[[ Entries shown open ]]

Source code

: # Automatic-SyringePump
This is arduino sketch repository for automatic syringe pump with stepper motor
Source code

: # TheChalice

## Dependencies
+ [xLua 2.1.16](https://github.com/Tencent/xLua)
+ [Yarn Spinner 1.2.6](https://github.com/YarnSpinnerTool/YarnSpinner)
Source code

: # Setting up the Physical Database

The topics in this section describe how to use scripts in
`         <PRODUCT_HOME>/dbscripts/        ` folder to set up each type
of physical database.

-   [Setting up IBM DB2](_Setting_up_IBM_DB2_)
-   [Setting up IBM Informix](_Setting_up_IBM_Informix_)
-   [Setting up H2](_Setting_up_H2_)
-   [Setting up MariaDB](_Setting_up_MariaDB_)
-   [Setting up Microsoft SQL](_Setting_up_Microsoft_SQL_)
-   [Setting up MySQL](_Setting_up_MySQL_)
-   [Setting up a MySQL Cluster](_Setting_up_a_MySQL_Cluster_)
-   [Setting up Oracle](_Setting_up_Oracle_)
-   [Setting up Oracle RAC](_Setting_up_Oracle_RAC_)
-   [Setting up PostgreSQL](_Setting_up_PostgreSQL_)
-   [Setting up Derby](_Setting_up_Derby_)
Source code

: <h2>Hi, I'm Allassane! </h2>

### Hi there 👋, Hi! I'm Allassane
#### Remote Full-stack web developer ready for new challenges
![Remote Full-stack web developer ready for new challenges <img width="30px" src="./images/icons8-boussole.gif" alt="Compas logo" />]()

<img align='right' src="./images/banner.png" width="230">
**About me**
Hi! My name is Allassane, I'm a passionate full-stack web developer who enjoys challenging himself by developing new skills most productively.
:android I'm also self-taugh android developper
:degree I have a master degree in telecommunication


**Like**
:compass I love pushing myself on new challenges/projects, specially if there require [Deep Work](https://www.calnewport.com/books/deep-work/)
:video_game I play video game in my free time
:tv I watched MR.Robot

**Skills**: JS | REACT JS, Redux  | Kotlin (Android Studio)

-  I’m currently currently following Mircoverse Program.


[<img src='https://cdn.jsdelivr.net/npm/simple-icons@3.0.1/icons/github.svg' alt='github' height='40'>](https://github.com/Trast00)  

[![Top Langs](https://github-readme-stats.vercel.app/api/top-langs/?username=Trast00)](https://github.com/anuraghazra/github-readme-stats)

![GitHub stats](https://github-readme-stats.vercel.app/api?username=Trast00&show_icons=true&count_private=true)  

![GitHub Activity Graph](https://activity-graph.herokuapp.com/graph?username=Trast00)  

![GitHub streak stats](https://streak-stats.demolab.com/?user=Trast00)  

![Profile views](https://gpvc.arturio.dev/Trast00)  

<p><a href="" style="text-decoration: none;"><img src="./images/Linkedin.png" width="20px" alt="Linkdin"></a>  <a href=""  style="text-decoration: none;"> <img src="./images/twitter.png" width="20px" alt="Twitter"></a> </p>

[[ Entries shown closed ]]

▶ **Exercise**
Copy out all of the records verbatim.

▶ **Result for this exercise**
Source code

: # Automatic-SyringePump
This is arduino sketch repository for automatic syringe pump with stepper motor
Source code

: # TheChalice

## Dependencies
+ [xLua 2.1.16](https://github.com/Tencent/xLua)
+ [Yarn Spinner 1.2.6](https://github.com/YarnSpinnerTool/YarnSpinner)
Source code

: # Setting up the Physical Database

The topics in this section describe how to use scripts in
`         <PRODUCT_HOME>/dbscripts/        ` folder to set up each type
of physical database.

-   [Setting up IBM DB2](_Setting_up_IBM_DB2_)
-   [Setting up IBM Informix](_Setting_up_IBM_Informix_)
-   [Setting up H2](_Setting_up_H2_)
-   [Setting up MariaDB](_Setting_up_MariaDB_)
-   [Setting up Microsoft SQL](_Setting_up_Microsoft_SQL_)
-   [Setting up MySQL](_Setting_up_MySQL_)
-   [Setting up a MySQL Cluster](_Setting_up_a_MySQL_Cluster_)
-   [Setting up Oracle](_Setting_up_Oracle_)
-   [Setting up Oracle RAC](_Setting_up_Oracle_RAC_)
-   [Setting up PostgreSQL](_Setting_up_PostgreSQL_)
-   [Setting up Derby](_Setting_up_Derby_)
Source code

: <h2>Hi, I'm Allassane! </h2>

### Hi there 👋, Hi! I'm Allassane
#### Remote Full-stack web developer ready for new challenges
![Remote Full-stack web developer ready for new challenges <img width="30px" src="./images/icons8-boussole.gif" alt="Compas logo" />]()

<img align='right' src="./images/banner.png" width="230">
**About me**
Hi! My name is Allassane, I'm a passionate full-stack web developer who enjoys challenging himself by developing new skills most productively.
:android I'm also self-taugh android developper
:degree I have a master degree in telecommunication


**Like**
:compass I love pushing myself on new challenges/projects, specially if there require [Deep Work](https://www.calnewport.com/books/deep-work/)
:video_game I play video game in my free time
:tv I watched MR.Robot

**Skills**: JS | REACT JS, Redux  | Kotlin (Android Studio)

-  I’m currently currently following Mircoverse Program.


[<img src='https://cdn.jsdelivr.net/npm/simple-icons@3.0.1/icons/github.svg' alt='github' height='40'>](https://github.com/Trast00)  

[![Top Langs](https://github-readme-stats.vercel.app/api/top-langs/?username=Trast00)](https://github.com/anuraghazra/github-readme-stats)

![GitHub stats](https://github-readme-stats.vercel.app/api?username=Trast00&show_icons=true&count_private=true)  

![GitHub Activity Graph](https://activity-graph.herokuapp.com/graph?username=Trast00)  

![GitHub streak stats](https://streak-stats.demolab.com/?user=Trast00)  

![Profile views](https://gpvc.arturio.dev/Trast00)  

<p><a href="" style="text-decoration: none;"><img src="./images/Linkedin.png" width="20px" alt="Linkdin"></a>  <a href=""  style="text-decoration: none;"> <img src="./images/twitter.png" width="20px" alt="Twitter"></a> </p>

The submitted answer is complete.